In what way is hindsight a wonderful thing? Well, for one thing it is a wonderful device for deflecting legitimate criticism. But it’s wearing a bit thin.
Meanwhile parking meter experts RTA Associates must be a trifle red-faced. In 2000 they estimated the monthly income would be £76,000. It turned out to be £38,000, which is not particularly adjacent. Could this be another case of a council getting expensive experts to make a prediction that its own staff could have done for comparatively nothing – and scarcely less accurately? Hindsight again, no doubt.
Health officials are already closing East Anglian borders to prevent the plague spreading. Helicopters are even now spraying council offices and other areas of risk. No one is safe.

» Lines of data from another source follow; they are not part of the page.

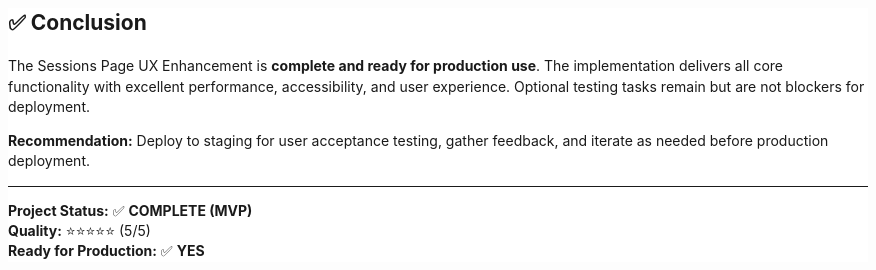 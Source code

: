 
## ✅ Conclusion

The Sessions Page UX Enhancement is **complete and ready for production use**. The implementation delivers all core functionality with excellent performance, accessibility, and user experience. Optional testing tasks remain but are not blockers for deployment.

**Recommendation:** Deploy to staging for user acceptance testing, gather feedback, and iterate as needed before production deployment.

---

**Project Status:** ✅ **COMPLETE (MVP)**  
**Quality:** ⭐⭐⭐⭐⭐ (5/5)  
**Ready for Production:** ✅ **YES**
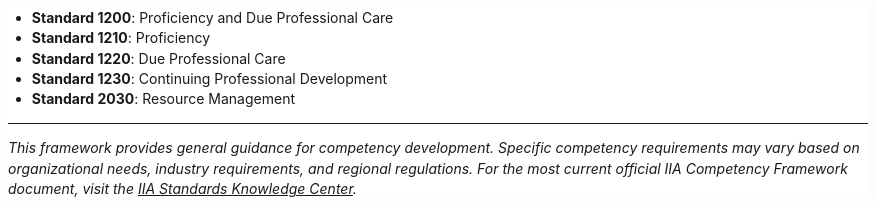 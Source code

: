 - **Standard 1200**: Proficiency and Due Professional Care
- **Standard 1210**: Proficiency
- **Standard 1220**: Due Professional Care
- **Standard 1230**: Continuing Professional Development
- **Standard 2030**: Resource Management

---

*This framework provides general guidance for competency development. Specific competency requirements may vary based on organizational needs, industry requirements, and regional regulations. For the most current official IIA Competency Framework document, visit the [IIA Standards Knowledge Center](https://www.theiia.org/en/standards/2024-standards/standards-knowledge-center/).* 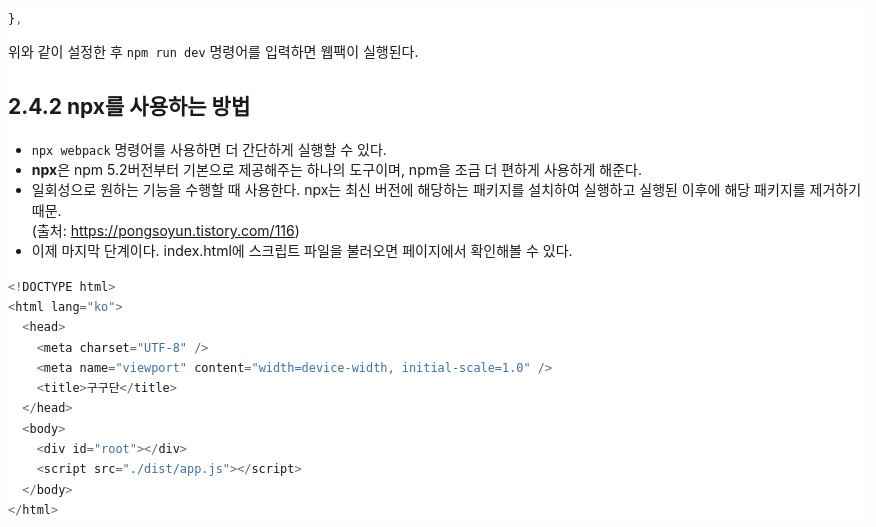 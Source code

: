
   ```javascript
  },
  ```
  위와 같이 설정한 후 `npm run dev` 명령어를 입력하면 웹팩이 실행된다.
## 2.4.2 npx를 사용하는 방법
- `npx webpack` 명령어를 사용하면 더 간단하게 실행할 수 있다.
- **npx**은 npm 5.2버전부터 기본으로 제공해주는 하나의 도구이며, npm을 조금 더 편하게 사용하게 해준다.
- 일회성으로 원하는 기능을 수행할 때 사용한다. npx는 최신 버전에 해당하는 패키지를 설치하여 실행하고 실행된 이후에 해당 패키지를 제거하기 때문.  
  (출처: https://pongsoyun.tistory.com/116)
&nbsp;
- 이제 마지막 단계이다. index.html에 스크립트 파일을 불러오면 페이지에서 확인해볼 수 있다.
```javascript
<!DOCTYPE html>
<html lang="ko">
  <head>
    <meta charset="UTF-8" />
    <meta name="viewport" content="width=device-width, initial-scale=1.0" />
    <title>구구단</title>
  </head>
  <body>
    <div id="root"></div>
    <script src="./dist/app.js"></script>
  </body>
</html>
```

Wrong blame for bedlessness
In writing last time about the reluctance of managements generally to provide plenty, going for a bare minimum instead, I wrongly blamed the Norfolk and Norwich University Hospital NHS Trust for the shortage of beds at its brave new building.
In fact the trust has always wanted more beds, but the Norfolk Health Authority, which is responsible for allocating cash from a single government pot to hospitals and primary care trusts, consistently went for a minimum figure. The difference is quite substantial – 701 instead of 910 – and it was inevitable that the hospital would have far fewer beds than it wanted.
The National Beds Inquiry, which is a countrywide NHS review, regards 83 per cent occupancy of beds as the ideal – giving sufficient leeway to deal with emergencies. The percentage at the new hospital is a less than reassuring 97 per cent.
As it happens, the Norfolk Health Authority is about to disappear off the face off the earth, to be replaced by a Strategic Health Authority covering a much wider area. Will this cash-wielding body take a more enlightened view, or is it simply old men with new hats? I shall not be holding my breath.